Assigned task
Scan the entries for lines with the word "DoxySeeAlso" and copy those lines.
Top of Records for the task
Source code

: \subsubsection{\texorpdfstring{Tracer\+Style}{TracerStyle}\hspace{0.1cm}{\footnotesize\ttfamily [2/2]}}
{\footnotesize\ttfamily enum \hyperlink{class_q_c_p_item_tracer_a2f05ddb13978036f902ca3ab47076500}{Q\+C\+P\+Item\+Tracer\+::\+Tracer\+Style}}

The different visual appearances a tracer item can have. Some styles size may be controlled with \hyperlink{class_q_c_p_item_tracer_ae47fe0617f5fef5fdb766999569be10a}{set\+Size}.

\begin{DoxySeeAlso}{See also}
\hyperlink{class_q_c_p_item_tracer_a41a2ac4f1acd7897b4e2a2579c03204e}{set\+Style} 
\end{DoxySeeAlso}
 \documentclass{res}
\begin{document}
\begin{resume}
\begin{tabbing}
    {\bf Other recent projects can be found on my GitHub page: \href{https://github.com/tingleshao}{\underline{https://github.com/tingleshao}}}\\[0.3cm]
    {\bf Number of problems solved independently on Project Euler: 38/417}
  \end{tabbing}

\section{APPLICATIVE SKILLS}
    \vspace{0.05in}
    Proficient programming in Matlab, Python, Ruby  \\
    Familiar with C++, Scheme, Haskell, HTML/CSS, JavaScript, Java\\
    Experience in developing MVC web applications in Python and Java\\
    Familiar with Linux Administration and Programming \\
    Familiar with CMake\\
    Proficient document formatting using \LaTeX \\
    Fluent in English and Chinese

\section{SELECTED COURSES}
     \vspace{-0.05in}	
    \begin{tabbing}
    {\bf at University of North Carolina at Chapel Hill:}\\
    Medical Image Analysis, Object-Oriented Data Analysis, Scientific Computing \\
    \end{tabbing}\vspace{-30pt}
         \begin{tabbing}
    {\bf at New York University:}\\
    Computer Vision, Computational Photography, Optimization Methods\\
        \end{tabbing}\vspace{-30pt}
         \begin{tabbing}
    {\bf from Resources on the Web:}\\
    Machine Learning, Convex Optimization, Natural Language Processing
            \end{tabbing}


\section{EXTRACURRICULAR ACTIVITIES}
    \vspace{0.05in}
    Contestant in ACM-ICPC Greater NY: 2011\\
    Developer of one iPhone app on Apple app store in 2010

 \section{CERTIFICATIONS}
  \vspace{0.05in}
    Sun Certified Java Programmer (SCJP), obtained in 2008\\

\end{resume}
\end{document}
Bottom of Records for the task
Top of Records for the task
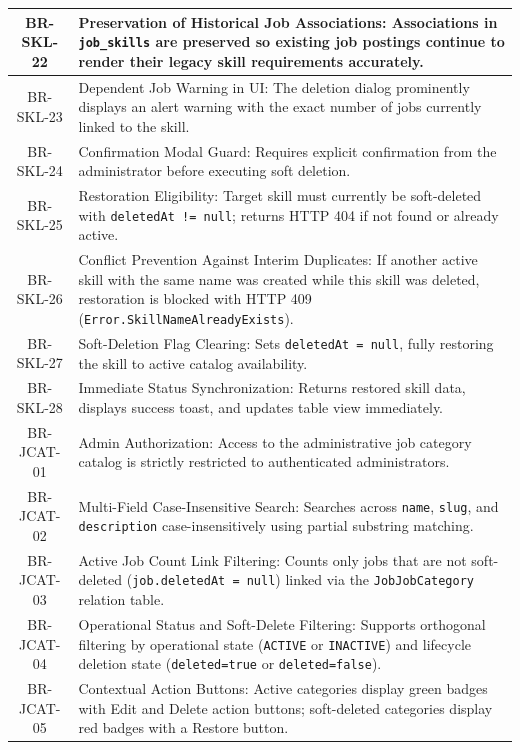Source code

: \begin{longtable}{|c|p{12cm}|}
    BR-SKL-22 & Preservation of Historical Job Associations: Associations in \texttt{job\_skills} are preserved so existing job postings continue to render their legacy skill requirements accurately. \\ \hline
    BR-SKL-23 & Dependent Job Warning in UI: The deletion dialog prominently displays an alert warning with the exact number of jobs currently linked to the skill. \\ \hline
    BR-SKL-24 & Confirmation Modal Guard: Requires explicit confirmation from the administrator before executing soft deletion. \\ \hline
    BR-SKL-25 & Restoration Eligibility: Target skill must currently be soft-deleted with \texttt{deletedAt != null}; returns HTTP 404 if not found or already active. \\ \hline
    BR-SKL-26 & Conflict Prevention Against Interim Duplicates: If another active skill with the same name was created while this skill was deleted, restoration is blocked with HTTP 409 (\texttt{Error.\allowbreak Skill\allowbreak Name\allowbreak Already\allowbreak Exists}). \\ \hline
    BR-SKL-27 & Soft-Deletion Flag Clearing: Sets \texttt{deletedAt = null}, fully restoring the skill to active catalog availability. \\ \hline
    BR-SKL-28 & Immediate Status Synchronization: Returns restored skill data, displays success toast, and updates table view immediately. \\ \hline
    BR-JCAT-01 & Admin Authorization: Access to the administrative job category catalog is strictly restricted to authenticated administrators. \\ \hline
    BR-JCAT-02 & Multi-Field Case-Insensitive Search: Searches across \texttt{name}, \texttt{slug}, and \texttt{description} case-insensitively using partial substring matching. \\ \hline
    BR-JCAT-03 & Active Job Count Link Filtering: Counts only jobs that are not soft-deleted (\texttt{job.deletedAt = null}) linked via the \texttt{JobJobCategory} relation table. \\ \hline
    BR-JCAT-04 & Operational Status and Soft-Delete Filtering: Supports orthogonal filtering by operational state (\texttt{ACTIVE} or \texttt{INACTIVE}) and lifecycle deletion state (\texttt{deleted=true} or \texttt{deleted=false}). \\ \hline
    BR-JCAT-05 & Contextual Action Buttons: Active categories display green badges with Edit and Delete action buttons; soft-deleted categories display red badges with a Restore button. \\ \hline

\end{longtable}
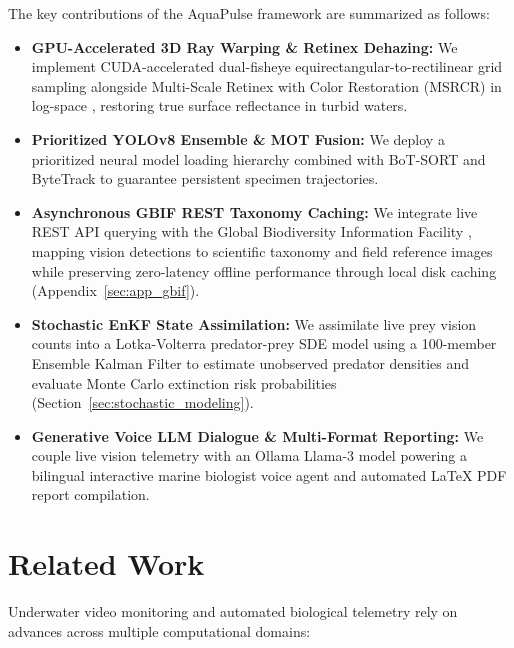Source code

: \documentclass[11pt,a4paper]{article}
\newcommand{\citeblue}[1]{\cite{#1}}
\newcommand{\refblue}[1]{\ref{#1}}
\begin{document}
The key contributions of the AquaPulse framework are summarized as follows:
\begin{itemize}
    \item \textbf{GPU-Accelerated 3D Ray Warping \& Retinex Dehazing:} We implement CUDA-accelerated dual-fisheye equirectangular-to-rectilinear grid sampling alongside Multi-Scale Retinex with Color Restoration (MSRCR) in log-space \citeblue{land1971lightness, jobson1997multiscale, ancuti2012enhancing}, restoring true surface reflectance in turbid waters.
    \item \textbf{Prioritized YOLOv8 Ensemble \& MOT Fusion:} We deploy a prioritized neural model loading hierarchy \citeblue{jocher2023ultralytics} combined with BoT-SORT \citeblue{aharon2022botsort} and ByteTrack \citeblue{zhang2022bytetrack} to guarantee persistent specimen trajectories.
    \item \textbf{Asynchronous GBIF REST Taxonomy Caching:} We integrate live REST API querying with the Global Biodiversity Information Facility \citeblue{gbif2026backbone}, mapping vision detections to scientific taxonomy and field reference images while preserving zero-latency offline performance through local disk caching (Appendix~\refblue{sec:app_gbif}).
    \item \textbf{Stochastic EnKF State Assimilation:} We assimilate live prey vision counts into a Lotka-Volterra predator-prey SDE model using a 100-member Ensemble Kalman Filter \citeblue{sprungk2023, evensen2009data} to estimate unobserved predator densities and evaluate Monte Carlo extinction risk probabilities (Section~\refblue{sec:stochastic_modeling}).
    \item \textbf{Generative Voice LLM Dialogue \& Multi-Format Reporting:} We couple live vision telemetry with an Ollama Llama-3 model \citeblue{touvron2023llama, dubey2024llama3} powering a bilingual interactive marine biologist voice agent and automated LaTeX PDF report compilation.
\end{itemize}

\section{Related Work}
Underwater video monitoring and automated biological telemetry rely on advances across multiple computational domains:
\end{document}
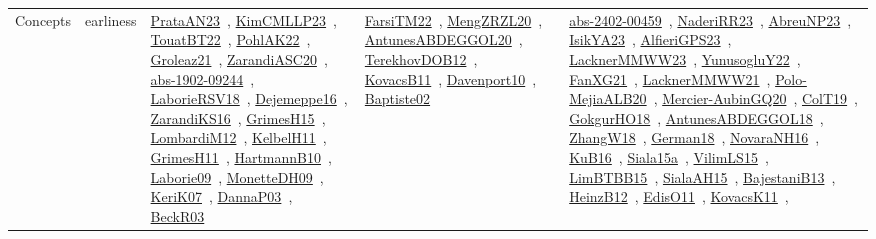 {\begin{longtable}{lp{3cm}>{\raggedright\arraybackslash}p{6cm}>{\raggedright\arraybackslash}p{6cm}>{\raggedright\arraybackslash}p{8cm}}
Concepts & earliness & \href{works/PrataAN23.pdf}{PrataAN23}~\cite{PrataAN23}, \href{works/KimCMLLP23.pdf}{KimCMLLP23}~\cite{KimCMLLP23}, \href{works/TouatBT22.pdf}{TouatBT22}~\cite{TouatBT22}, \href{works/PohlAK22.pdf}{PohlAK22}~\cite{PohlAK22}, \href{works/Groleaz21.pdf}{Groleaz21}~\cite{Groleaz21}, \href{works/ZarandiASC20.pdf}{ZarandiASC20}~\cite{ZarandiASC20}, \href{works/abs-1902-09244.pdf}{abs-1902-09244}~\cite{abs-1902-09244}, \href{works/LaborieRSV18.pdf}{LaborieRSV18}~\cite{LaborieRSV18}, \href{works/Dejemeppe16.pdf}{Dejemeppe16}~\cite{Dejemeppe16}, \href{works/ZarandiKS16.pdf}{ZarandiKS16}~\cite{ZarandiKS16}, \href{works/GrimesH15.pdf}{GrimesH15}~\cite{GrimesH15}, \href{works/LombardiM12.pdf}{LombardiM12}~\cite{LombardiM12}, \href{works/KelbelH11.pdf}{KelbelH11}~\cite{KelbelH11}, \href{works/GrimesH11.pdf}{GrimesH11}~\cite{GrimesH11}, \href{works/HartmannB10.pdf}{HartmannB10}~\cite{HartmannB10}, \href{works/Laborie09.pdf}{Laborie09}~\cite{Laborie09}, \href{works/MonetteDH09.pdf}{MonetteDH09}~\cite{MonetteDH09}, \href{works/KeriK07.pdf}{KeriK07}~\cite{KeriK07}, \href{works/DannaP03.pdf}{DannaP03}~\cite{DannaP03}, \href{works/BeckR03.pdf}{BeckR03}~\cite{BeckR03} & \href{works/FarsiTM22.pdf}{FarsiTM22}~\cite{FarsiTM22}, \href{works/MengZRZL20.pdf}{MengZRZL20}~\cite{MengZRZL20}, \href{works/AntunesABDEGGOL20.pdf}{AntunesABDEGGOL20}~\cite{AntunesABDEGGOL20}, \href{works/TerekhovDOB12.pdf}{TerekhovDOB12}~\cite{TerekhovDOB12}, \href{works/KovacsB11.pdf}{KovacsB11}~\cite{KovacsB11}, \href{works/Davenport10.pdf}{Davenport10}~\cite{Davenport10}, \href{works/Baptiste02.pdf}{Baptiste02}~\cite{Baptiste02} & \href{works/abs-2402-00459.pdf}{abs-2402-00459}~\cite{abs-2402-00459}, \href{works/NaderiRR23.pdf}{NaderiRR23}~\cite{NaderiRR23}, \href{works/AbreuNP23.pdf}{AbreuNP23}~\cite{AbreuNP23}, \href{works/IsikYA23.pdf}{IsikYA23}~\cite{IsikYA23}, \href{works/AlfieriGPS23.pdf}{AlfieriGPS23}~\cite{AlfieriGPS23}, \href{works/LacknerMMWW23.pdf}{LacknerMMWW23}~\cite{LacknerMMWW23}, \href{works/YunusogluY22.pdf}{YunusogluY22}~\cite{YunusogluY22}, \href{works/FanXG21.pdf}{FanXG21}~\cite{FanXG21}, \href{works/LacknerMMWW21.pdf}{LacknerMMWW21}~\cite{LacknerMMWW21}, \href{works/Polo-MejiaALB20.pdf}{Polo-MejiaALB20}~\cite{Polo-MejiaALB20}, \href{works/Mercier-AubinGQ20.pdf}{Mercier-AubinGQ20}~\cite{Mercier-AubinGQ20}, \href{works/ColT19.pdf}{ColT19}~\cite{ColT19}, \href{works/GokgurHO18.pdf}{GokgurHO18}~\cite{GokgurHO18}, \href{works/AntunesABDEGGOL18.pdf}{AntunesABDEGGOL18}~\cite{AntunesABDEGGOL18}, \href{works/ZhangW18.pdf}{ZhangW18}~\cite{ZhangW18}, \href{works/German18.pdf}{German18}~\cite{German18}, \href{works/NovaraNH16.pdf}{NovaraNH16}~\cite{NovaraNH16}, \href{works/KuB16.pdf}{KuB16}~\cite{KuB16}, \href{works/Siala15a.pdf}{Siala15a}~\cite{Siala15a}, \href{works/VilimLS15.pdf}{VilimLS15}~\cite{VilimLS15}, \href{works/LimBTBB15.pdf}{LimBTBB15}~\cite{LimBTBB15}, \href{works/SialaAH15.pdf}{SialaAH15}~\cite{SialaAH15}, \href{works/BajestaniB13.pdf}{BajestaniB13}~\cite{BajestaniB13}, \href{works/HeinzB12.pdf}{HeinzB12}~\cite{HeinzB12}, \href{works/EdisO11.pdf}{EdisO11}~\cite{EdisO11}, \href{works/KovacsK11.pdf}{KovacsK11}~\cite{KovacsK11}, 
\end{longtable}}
Bottom of Records for the task
Answer box
\begin{DoxySeeAlso}{See also}
\end{DoxySeeAlso}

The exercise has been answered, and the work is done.